# Task statement
What you give back from the listing below should be an exact copy of the lines from the one with "Note: Please register" down to the one with "- Updated the", and it should contain no pictures.

# Supplied material
- Opening Delimiter -
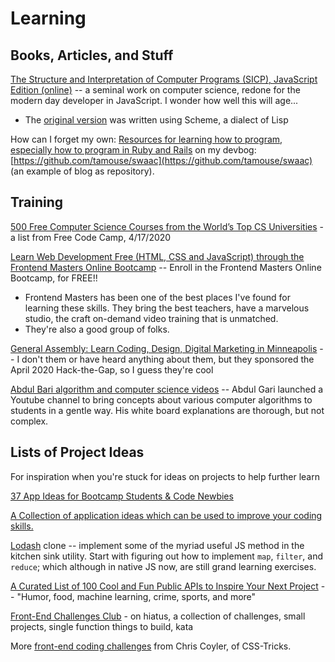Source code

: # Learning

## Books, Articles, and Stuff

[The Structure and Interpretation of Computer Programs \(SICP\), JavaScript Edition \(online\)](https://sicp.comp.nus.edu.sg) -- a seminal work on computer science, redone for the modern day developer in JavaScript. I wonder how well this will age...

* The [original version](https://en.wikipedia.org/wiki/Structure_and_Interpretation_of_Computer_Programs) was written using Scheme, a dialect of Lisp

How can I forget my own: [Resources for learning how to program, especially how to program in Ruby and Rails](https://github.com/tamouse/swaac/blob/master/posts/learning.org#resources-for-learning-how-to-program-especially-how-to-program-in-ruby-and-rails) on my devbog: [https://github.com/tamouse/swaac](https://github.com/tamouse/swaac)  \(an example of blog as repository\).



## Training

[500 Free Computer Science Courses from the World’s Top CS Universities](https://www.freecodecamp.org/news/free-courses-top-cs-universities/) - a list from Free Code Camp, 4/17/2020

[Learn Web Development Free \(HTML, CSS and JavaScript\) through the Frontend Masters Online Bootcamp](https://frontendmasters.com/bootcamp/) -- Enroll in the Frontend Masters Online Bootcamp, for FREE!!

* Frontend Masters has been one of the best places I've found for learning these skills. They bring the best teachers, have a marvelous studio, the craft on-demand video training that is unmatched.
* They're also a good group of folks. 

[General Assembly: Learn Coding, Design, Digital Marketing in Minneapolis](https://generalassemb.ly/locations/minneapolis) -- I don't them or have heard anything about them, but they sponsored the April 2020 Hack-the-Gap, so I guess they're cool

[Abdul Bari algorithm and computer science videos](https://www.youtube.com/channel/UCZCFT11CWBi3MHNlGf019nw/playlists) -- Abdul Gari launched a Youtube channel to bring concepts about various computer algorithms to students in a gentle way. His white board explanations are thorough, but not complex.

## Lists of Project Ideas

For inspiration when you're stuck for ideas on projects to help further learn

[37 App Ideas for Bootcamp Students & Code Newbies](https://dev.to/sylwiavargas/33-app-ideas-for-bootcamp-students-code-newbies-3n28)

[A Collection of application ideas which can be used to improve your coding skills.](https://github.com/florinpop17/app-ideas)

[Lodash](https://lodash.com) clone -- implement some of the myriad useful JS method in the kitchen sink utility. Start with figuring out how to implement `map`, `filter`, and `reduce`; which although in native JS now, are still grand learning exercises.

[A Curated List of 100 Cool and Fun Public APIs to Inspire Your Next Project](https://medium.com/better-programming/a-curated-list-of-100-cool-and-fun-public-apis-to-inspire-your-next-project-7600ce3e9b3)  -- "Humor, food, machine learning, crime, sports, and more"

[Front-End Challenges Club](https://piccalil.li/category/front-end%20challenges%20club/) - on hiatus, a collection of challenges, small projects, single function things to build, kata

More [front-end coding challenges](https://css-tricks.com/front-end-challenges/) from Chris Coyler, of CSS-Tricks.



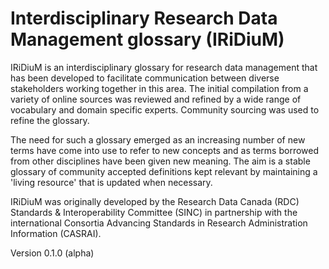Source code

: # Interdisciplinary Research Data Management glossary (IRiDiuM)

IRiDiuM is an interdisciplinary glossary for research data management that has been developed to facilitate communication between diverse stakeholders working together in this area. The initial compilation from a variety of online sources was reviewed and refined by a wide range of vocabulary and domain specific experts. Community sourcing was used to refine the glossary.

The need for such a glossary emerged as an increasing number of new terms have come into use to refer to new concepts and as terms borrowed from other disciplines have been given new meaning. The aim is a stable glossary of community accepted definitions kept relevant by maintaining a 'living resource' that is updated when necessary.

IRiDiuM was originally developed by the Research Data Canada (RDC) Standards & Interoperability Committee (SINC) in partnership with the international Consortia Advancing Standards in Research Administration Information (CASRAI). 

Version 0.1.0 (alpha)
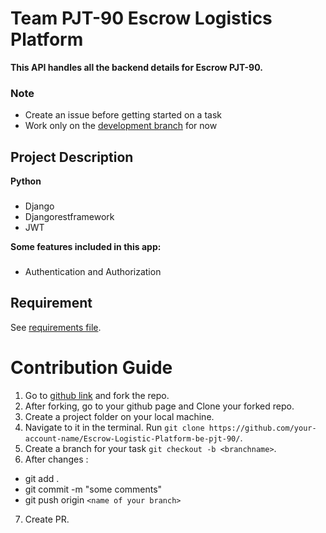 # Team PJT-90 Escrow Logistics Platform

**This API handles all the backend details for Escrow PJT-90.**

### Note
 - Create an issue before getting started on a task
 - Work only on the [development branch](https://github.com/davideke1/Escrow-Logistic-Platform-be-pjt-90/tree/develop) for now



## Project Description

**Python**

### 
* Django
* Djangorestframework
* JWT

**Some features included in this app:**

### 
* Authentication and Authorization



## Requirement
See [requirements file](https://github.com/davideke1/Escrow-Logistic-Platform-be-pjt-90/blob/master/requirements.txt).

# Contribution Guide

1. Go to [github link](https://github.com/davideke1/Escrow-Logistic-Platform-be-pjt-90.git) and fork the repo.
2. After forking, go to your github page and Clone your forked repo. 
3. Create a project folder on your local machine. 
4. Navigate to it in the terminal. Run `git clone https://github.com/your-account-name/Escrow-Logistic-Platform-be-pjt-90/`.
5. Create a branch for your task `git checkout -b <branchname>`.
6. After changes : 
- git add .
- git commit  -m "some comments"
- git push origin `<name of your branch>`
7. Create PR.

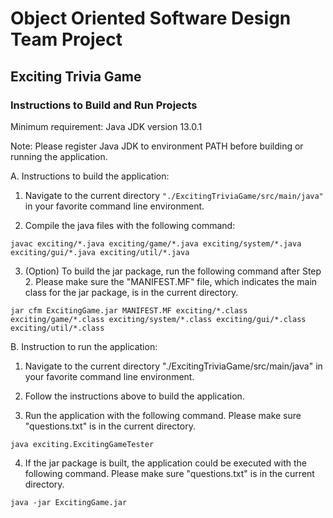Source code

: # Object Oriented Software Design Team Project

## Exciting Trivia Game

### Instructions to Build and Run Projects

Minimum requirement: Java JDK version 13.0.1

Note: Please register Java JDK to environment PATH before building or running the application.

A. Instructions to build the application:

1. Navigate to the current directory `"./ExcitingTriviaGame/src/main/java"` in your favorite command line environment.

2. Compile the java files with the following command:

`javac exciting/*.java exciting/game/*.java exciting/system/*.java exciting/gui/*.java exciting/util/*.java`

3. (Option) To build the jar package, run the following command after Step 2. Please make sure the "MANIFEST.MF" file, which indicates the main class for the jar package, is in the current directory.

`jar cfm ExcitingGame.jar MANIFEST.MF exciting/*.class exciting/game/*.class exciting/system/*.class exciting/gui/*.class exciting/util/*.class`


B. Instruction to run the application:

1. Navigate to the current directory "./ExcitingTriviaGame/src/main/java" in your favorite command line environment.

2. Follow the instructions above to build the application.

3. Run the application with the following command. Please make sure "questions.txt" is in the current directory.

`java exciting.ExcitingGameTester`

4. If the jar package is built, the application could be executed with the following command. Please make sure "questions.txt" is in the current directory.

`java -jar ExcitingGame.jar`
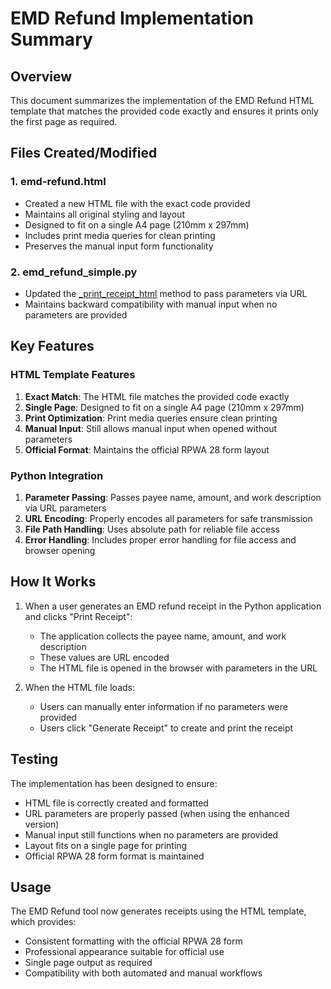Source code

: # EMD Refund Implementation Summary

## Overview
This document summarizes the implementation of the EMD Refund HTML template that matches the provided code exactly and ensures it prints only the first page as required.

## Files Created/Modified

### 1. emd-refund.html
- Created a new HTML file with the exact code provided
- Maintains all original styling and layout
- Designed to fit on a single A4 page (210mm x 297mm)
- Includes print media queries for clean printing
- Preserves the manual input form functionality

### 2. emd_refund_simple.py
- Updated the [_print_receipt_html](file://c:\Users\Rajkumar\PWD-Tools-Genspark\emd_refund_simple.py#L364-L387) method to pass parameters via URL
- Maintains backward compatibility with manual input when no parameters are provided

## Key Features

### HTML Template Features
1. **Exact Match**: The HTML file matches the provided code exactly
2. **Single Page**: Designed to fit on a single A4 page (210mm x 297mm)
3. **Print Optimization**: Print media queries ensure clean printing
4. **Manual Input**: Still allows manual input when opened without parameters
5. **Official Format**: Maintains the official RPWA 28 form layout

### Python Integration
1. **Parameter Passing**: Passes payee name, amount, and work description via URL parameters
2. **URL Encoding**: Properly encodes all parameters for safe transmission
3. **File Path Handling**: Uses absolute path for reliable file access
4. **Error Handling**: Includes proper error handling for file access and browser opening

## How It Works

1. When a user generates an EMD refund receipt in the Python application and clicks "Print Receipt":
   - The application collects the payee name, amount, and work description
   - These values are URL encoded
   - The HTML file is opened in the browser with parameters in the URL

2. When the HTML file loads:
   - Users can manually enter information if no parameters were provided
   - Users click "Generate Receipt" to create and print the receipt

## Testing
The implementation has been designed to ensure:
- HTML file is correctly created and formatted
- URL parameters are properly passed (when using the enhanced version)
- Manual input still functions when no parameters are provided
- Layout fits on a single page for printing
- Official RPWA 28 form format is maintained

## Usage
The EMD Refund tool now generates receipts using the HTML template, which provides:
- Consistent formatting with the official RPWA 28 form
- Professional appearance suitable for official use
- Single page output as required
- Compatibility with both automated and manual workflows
- Closing Delimiter -
- Opening Delimiter -
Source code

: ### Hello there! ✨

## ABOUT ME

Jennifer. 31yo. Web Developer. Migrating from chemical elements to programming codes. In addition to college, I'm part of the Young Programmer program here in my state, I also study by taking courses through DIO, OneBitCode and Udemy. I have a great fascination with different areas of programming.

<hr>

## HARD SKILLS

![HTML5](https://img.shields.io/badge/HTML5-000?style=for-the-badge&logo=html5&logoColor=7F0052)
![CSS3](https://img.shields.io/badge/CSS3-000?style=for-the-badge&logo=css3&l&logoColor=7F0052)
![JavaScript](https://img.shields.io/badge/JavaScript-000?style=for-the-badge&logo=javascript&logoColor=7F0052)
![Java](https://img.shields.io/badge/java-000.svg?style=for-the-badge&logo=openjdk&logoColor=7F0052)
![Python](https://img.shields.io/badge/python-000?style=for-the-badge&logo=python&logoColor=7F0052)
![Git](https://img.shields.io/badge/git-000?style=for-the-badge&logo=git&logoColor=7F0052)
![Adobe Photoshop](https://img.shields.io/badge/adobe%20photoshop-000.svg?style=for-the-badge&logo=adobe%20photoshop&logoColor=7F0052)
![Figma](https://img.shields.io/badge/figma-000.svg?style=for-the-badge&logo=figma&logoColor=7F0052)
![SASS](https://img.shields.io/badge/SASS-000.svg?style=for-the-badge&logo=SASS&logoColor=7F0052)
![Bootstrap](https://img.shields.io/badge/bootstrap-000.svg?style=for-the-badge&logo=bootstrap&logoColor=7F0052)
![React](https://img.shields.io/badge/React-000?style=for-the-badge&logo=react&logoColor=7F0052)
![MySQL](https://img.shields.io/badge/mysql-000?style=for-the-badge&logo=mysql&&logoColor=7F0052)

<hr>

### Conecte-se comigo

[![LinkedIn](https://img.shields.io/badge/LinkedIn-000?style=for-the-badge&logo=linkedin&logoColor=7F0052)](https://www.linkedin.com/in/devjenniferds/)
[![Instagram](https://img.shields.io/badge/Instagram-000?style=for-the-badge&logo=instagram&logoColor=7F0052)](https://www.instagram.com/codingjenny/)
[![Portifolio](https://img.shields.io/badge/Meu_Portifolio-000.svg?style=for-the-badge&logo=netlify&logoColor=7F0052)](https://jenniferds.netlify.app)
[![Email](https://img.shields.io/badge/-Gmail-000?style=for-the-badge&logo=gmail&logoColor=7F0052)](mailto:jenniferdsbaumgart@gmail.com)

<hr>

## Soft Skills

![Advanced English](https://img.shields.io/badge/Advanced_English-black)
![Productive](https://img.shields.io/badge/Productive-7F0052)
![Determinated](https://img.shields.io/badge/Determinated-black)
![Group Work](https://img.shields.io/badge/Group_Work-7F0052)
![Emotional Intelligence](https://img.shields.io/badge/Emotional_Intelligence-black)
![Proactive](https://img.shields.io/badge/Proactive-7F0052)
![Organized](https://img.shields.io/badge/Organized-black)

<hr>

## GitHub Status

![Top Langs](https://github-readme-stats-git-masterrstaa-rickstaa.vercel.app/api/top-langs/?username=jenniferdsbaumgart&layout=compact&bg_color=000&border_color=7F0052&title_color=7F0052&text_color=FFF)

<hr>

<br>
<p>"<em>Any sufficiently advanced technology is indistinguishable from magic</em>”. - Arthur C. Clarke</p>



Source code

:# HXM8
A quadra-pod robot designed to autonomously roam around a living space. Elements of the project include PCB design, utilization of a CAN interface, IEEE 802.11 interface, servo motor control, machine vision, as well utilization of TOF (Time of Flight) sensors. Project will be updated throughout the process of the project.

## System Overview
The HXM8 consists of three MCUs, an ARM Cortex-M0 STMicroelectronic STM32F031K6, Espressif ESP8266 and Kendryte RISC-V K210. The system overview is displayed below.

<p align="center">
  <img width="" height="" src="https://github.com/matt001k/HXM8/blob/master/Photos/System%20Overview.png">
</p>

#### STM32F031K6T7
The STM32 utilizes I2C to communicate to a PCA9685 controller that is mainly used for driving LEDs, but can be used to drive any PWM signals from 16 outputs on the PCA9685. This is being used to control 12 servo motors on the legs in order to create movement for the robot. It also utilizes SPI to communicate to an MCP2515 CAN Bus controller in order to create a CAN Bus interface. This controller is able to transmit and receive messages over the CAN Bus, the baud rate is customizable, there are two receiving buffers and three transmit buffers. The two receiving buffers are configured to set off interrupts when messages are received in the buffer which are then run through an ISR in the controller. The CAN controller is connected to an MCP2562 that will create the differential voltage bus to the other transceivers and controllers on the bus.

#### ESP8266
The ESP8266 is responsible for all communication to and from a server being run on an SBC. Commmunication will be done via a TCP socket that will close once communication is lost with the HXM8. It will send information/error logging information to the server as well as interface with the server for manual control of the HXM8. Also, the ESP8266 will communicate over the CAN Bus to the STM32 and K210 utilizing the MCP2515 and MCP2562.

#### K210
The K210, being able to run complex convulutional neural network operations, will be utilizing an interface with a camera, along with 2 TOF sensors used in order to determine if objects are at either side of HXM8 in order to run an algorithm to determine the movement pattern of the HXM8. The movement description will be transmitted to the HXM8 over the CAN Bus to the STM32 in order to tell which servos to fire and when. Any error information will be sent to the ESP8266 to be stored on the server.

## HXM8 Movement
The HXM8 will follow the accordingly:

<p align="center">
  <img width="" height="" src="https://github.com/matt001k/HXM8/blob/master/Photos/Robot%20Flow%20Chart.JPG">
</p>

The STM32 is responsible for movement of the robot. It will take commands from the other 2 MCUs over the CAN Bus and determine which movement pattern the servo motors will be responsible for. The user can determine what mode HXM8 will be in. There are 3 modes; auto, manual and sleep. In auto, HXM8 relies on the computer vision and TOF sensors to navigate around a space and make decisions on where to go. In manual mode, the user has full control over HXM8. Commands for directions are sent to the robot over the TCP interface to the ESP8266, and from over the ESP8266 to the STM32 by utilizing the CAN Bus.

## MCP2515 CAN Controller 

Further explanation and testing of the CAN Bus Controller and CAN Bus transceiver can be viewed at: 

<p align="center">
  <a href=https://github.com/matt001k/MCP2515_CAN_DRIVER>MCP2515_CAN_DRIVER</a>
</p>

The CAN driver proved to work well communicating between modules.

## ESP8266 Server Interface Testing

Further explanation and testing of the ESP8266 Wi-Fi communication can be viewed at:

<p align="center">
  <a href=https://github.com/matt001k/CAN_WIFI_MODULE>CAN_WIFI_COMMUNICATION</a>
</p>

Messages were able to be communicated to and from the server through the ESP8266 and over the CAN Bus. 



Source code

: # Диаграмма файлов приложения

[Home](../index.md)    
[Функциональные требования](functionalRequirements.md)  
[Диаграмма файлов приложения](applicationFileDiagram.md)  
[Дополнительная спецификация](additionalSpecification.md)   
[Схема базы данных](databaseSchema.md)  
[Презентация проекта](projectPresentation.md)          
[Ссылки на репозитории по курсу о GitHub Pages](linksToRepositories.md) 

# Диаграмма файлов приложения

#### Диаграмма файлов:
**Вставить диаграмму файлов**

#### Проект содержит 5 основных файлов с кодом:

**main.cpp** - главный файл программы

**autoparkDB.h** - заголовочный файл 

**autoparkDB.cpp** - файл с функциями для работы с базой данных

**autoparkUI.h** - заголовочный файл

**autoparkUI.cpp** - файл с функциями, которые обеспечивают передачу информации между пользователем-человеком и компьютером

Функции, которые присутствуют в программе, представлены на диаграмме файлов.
- Closing Delimiter -
# Exercise solution
Note: Please register Java JDK to environment PATH before building or running the application.

A. Instructions to build the application:

1. Navigate to the current directory `"./ExcitingTriviaGame/src/main/java"` in your favorite command line environment.

2. Compile the java files with the following command:

`javac exciting/*.java exciting/game/*.java exciting/system/*.java exciting/gui/*.java exciting/util/*.java`

3. (Option) To build the jar package, run the following command after Step 2. Please make sure the "MANIFEST.MF" file, which indicates the main class for the jar package, is in the current directory.

`jar cfm ExcitingGame.jar MANIFEST.MF exciting/*.class exciting/game/*.class exciting/system/*.class exciting/gui/*.class exciting/util/*.class`


B. Instruction to run the application:

1. Navigate to the current directory "./ExcitingTriviaGame/src/main/java" in your favorite command line environment.

2. Follow the instructions above to build the application.

3. Run the application with the following command. Please make sure "questions.txt" is in the current directory.

`java exciting.ExcitingGameTester`

4. If the jar package is built, the application could be executed with the following command. Please make sure "questions.txt" is in the current directory.

`java -jar ExcitingGame.jar`
Source code

: # EMD Refund Implementation Summary

## Overview
This document summarizes the implementation of the EMD Refund HTML template that matches the provided code exactly and ensures it prints only the first page as required.

## Files Created/Modified

### 1. emd-refund.html
- Created a new HTML file with the exact code provided
- Maintains all original styling and layout
- Designed to fit on a single A4 page (210mm x 297mm)
- Includes print media queries for clean printing
- Preserves the manual input form functionality

### 2. emd_refund_simple.py
- Updated the [_print_receipt_html](file://c:\Users\Rajkumar\PWD-Tools-Genspark\emd_refund_simple.py#L364-L387) method to pass parameters via URL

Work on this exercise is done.